1941 film by Richard Wallace

She Knew All the Answers is a 1941 American romantic comedy film directed by Richard Wallace, and starring by Joan Bennett, Franchot Tone and Eve Arden. It was produced and distributed by Columbia Pictures. The film tells a story about a chorus girl who wants to marry a rich playboy, but first has to prove herself to his financial advisor. The screenplay was written by Kenneth Earl, Curtis Kenyon, and Harry Segall, adapted from a short story written by Jane Allen entitled "A Girl's Best Friend Is Wall Street," published in 1938 in Cosmopolitan Magazine.

== Plot ==

A chorus girl, Gloria Winters (Joan Bennett), is overjoyed that wealthy young Randy Bradford (John Hubbard) is so eager to marry her, he's asked her to elope. Before they can leave, Randy is contacted by Mark Willows (Franchot Tone), a partner with the Wall Street financial organization that Randy's father founded, as well as Randy's financial advisor. Willows stipulates that Randy will be disinherited should he elope with this girl.

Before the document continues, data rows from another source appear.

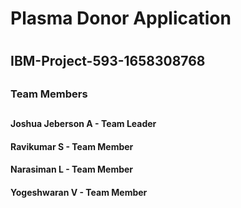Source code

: <h1>Plasma Donor Application<h1>
<h2>IBM-Project-593-1658308768 <h2>
<h3>Team Members<h2>
              <h4>Joshua Jeberson A - Team Leader<h4>
              <h4>Ravikumar S - Team Member<h4>
              <h4>Narasiman L - Team Member<h4>
              <h4>Yogeshwaran V - Team Member<h4>

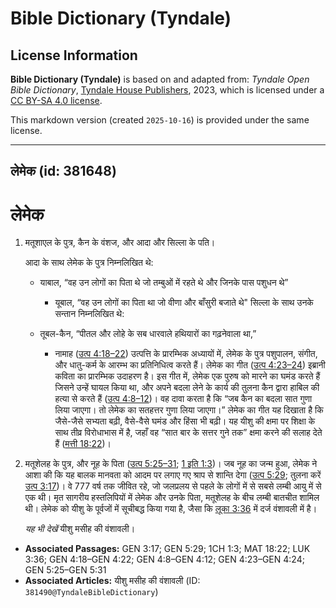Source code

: # Bible Dictionary (Tyndale)

## License Information

**Bible Dictionary (Tyndale)** is based on and adapted from: _Tyndale Open Bible Dictionary_, [Tyndale House Publishers](https://tyndaleopenresources.com/), 2023, which is licensed under a [CC BY-SA 4.0 license](https://creativecommons.org/licenses/by-sa/4.0/legalcode.en).

This markdown version (created `2025-10-16`) is provided under the same license.



--------------------------------

## लेमेक (id: 381648)

लेमेक
=====

1. मतूशाएल के पुत्र, कैन के वंशज, और आदा और सिल्ला के पति।

    आदा के साथ लेमेक के पुत्र निम्नलिखित थे:

    * याबाल, “वह उन लोगों का पिता थे जो तम्बुओं में रहते थे और जिनके पास पशुधन थे”
        * यूबाल, “वह उन लोगों का पिता था जो वीणा और बाँसुरी बजाते थे"
        सिल्ला के साथ उनके सन्तान निम्नलिखित थे:

    * तूबल\-कैन, “पीतल और लोहे के सब धारवाले हथियारों का गढ़नेवाला था,”
        * नामाह ([उत्प 4:18–22](https://ref.ly/Gen4:18-Gen4:22))
        उत्पत्ति के प्रारम्भिक अध्यायों में, लेमेक के पुत्र पशुपालन, संगीत, और धातु\-कर्म के आरम्भ का प्रतिनिधित्व करते हैं। लेमेक का गीत ([उत्प 4:23–24](https://ref.ly/Gen4:23-Gen4:24)) इब्रानी कविता का प्रारम्भिक उदाहरण है। इस गीत में, लेमेक एक पुरुष को मारने का घमंड करते हैं जिसने उन्हें घायल किया था, और अपने बदला लेने के कार्य की तुलना कैन द्वारा हाबिल की हत्या से करते हैं ([उत्प 4:8–12](https://ref.ly/Gen4:8-Gen4:12))। वह दावा करता है कि “जब कैन का बदला सात गुणा लिया जाएगा। तो लेमेक का सतहत्तर गुणा लिया जाएगा।” लेमेक का गीत यह दिखाता है कि जैसे\-जैसे सभ्यता बढ़ी, वैसे\-वैसे घमंड और हिंसा भी बढ़ी। यह यीशु की क्षमा पर शिक्षा के साथ तीव्र विरोधाभास में है, जहाँ वह “सात बार के सत्तर गुने तक” क्षमा करने की सलाह देते हैं ([मत्ती 18:22](https://ref.ly/Matt18:22))।

2. मतूशेलह के पुत्र, और नूह के पिता ([उत्प 5:25–31](https://ref.ly/Gen5:25-Gen5:31); [1 इति 1:3](https://ref.ly/1Chr1:3))। जब नूह का जन्म हुआ, लेमेक ने आशा की कि यह बालक मानवता को आदम पर लगाए गए श्राप से शान्ति देगा ([उत्प 5:29](https://ref.ly/Gen5:29); तुलना करें [उत्प 3:17](https://ref.ly/Gen3:17))। वे 777 वर्ष तक जीवित रहे, जो जलप्रलय से पहले के लोगों में से सबसे लम्बी आयु में से एक थी। मृत सागरीय हस्तलिपियों में लेमेक और उनके पिता, मतूशेलह के बीच लम्बी बातचीत शामिल थी। लेमेक को यीशु के पूर्वजों में सूचीबद्ध किया गया है, जैसा कि [लूका 3:36](https://ref.ly/Luke3:36) में दर्ज वंशावली में है।

    *यह भी देखें* यीशु मसीह की वंशावली।

* **Associated Passages:** GEN 3:17; GEN 5:29; 1CH 1:3; MAT 18:22; LUK 3:36; GEN 4:18–GEN 4:22; GEN 4:8–GEN 4:12; GEN 4:23–GEN 4:24; GEN 5:25–GEN 5:31
* **Associated Articles:** यीशु मसीह की वंशावली (ID: `381490@TyndaleBibleDictionary`)

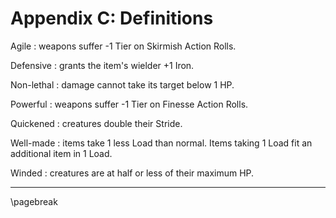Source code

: # Appendix C: Definitions

Agile
: weapons suffer -1 Tier on Skirmish Action Rolls.

Defensive
: grants the item's wielder +1 Iron.

Non-lethal
: damage cannot take its target below 1 HP.

Powerful
: weapons suffer -1 Tier on Finesse Action Rolls.

Quickened
: creatures double their Stride.

Well-made
: items take 1 less Load than normal. Items taking 1 Load fit an additional item in 1 Load.

Winded
: creatures are at half or less of their maximum HP.

* * * * * * * * * * * * * * * * * * * * * * * * * * * * * * * * * * * * * * * *

\pagebreak
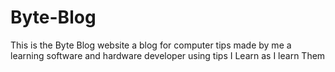 # Byte-Blog
This is the Byte Blog website a blog for computer tips made by me a learning software and hardware developer using tips I Learn as I learn Them
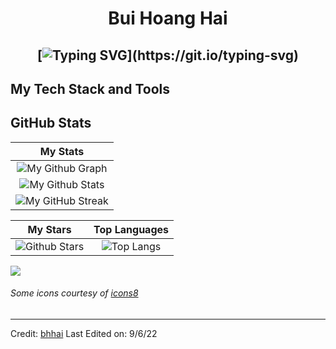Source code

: <h1 align="center">
Bui Hoang Hai

  
  <h2 align="center">
    
[![Typing SVG](https://readme-typing-svg.herokuapp.com?duration=3000&center=true&width=450&lines=Welcome+to+my+Github+Page!;I'm+Bui+Hoang+Hai.;I'm+a+frontend+developer+in+Galaxy+Education.;I'm+always+expanding+my+tech+stack!)](https://git.io/typing-svg)



## My Tech Stack and Tools




	
## GitHub Stats


|                                                                     My Stats                                                                     |
|:------------------------------------------------------------------------------------------------------------------------------------------------------:|
| ![My Github Graph](https://activity-graph.herokuapp.com/graph?username=bhhai&theme=react-dark&hide_border=true&area=true) |
| ![My Github Stats](https://github-readme-stats.vercel.app/api?username=bhhai&show_icons=true&theme=algolia)              | 
| ![My GitHub Streak](https://github-readme-streak-stats.herokuapp.com/?user=bhhai&theme=algolia)                    | 
    

|                                                                                                      My Stars                                                                                                       |                                                           Top Languages                                                           |      
|:-------------------------------------------------------------------------------------------------------------------------------------------------------------------------------------------------------------------------:|:---------------------------------------------------------------------------------------------------------------------------------:|
| ![Github Stars](https://github-readme-stats.vercel.app/api?username=bhhai&show_icons=true&locale=en&count_private=true&hide_rank=true&custom_title=My%20GitHub%20Stats&disable_animations=false&theme=algolia)| ![Top Langs](https://github-readme-stats.vercel.app/api/top-langs/?username=bhhai&langs_count=8&theme=algolia)
	
![](https://komarev.com/ghpvc/?username=bhhai&style=flat-square)

###### Some icons courtesy of [icons8](https://icons8.com/)

------
Credit: [bhhai](https://github.com/bhhai)
Last Edited on: 9/6/22
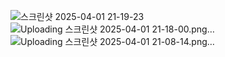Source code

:![스크린샷 2025-04-01 21-19-23](https://github.com/user-attachments/assets/5a022d06-ef06-4697-ab95-8e5f52166225)
![Uploading 스크린샷 2025-04-01 21-18-00.png…]()
![Uploading 스크린샷 2025-04-01 21-08-14.png…]()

Gloria is naturally upset. She comes up with a plan to gain Willows' approval through work and receive a letter of recommendation, which can then be used as their marriage license. When she goes to see Willows, she expects an older man and is thrown off-balance by his youth and charm. Without revealing her true identity, Gloria lands a job at Willows' firm as a switchboard operator. A slip of the tongue on her part, however, costs Willows a great deal of money and she is fired.

Willows calms down and tries to make it up to her, visiting the apartment Gloria shares with Sally Long, another chorus girl. While there, Willows offers Gloria her job back, which she accepts. Gloria and Willow continue to advance both their professional and personal relationships, both in and out of the office. Randy starts to see the chemistry forming between the two and gets jealous. He goes to Willows and demands a job as well. Willows learns Gloria's true identity and agrees to allow Randy and Gloria to get married, in an attempt to mask his feelings for Gloria.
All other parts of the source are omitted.